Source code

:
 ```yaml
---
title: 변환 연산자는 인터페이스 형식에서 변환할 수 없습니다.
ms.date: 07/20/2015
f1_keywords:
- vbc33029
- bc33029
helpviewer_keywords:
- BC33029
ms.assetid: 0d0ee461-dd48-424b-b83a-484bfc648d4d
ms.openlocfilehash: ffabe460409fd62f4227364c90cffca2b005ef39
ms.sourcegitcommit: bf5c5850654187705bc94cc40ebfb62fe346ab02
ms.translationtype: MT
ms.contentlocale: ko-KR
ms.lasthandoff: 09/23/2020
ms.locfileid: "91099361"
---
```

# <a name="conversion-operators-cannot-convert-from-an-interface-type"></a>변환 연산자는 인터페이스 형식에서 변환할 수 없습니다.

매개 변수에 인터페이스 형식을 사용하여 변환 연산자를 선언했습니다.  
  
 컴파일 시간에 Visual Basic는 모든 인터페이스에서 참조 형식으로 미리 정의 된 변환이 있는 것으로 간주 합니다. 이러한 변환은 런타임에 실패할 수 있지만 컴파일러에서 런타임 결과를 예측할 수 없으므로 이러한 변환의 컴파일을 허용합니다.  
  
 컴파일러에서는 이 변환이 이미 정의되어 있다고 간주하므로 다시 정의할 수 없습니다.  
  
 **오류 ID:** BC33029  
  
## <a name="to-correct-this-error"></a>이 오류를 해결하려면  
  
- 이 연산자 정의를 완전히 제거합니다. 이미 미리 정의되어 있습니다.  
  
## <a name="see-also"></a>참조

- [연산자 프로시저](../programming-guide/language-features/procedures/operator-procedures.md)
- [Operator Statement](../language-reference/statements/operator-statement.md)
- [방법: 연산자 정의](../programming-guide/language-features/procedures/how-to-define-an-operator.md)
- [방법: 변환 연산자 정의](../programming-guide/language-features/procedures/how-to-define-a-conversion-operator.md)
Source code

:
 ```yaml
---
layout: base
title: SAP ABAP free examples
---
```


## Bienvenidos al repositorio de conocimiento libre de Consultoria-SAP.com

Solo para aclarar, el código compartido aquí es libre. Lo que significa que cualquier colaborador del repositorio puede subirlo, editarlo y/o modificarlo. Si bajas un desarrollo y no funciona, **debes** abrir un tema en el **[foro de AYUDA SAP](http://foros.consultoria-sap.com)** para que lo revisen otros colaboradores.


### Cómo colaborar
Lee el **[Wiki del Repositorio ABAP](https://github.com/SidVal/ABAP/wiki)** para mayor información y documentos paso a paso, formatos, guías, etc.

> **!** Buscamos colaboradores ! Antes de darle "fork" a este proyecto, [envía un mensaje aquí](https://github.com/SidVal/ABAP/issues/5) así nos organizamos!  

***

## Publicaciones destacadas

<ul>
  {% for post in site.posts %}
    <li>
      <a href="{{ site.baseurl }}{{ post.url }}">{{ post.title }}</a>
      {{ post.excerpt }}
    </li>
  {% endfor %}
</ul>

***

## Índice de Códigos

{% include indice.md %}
---------------
→ **WHAT TO PRODUCE**
Could you return the complete listing, word for word?

→ **WRITTEN ANSWER**
Source code

:
 ```yaml
---
title: 변환 연산자는 인터페이스 형식에서 변환할 수 없습니다.
ms.date: 07/20/2015
f1_keywords:
- vbc33029
- bc33029
helpviewer_keywords:
- BC33029
ms.assetid: 0d0ee461-dd48-424b-b83a-484bfc648d4d
ms.openlocfilehash: ffabe460409fd62f4227364c90cffca2b005ef39
ms.sourcegitcommit: bf5c5850654187705bc94cc40ebfb62fe346ab02
ms.translationtype: MT
ms.contentlocale: ko-KR
ms.lasthandoff: 09/23/2020
ms.locfileid: "91099361"
---
```

# <a name="conversion-operators-cannot-convert-from-an-interface-type"></a>변환 연산자는 인터페이스 형식에서 변환할 수 없습니다.

매개 변수에 인터페이스 형식을 사용하여 변환 연산자를 선언했습니다.  
  
 컴파일 시간에 Visual Basic는 모든 인터페이스에서 참조 형식으로 미리 정의 된 변환이 있는 것으로 간주 합니다. 이러한 변환은 런타임에 실패할 수 있지만 컴파일러에서 런타임 결과를 예측할 수 없으므로 이러한 변환의 컴파일을 허용합니다.  
  
 컴파일러에서는 이 변환이 이미 정의되어 있다고 간주하므로 다시 정의할 수 없습니다.  
  
 **오류 ID:** BC33029  
  
## <a name="to-correct-this-error"></a>이 오류를 해결하려면  
  
- 이 연산자 정의를 완전히 제거합니다. 이미 미리 정의되어 있습니다.  
  
## <a name="see-also"></a>참조

- [연산자 프로시저](../programming-guide/language-features/procedures/operator-procedures.md)
- [Operator Statement](../language-reference/statements/operator-statement.md)
- [방법: 연산자 정의](../programming-guide/language-features/procedures/how-to-define-an-operator.md)
- [방법: 변환 연산자 정의](../programming-guide/language-features/procedures/how-to-define-a-conversion-operator.md)
Source code

:
 ```yaml
---
layout: base
title: SAP ABAP free examples
---
```


## Bienvenidos al repositorio de conocimiento libre de Consultoria-SAP.com

Solo para aclarar, el código compartido aquí es libre. Lo que significa que cualquier colaborador del repositorio puede subirlo, editarlo y/o modificarlo. Si bajas un desarrollo y no funciona, **debes** abrir un tema en el **[foro de AYUDA SAP](http://foros.consultoria-sap.com)** para que lo revisen otros colaboradores.


### Cómo colaborar
Lee el **[Wiki del Repositorio ABAP](https://github.com/SidVal/ABAP/wiki)** para mayor información y documentos paso a paso, formatos, guías, etc.

> **!** Buscamos colaboradores ! Antes de darle "fork" a este proyecto, [envía un mensaje aquí](https://github.com/SidVal/ABAP/issues/5) así nos organizamos!  

***

## Publicaciones destacadas

<ul>
  {% for post in site.posts %}
    <li>
      <a href="{{ site.baseurl }}{{ post.url }}">{{ post.title }}</a>
      {{ post.excerpt }}
    </li>
  {% endfor %}
</ul>

***

## Índice de Códigos

{% include indice.md %}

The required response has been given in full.